* **YOUR ASSIGNMENT**:
If a line in the records below holds the string "from", count it, and state only the final count.

-- DATA EXTRACTS follows --

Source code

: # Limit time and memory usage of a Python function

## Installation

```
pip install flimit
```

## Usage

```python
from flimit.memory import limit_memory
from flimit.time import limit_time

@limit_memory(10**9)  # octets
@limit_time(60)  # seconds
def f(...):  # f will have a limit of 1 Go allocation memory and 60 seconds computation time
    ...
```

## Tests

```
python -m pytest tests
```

-- DATA EXTRACTS concluded --

* **REPLY**:
2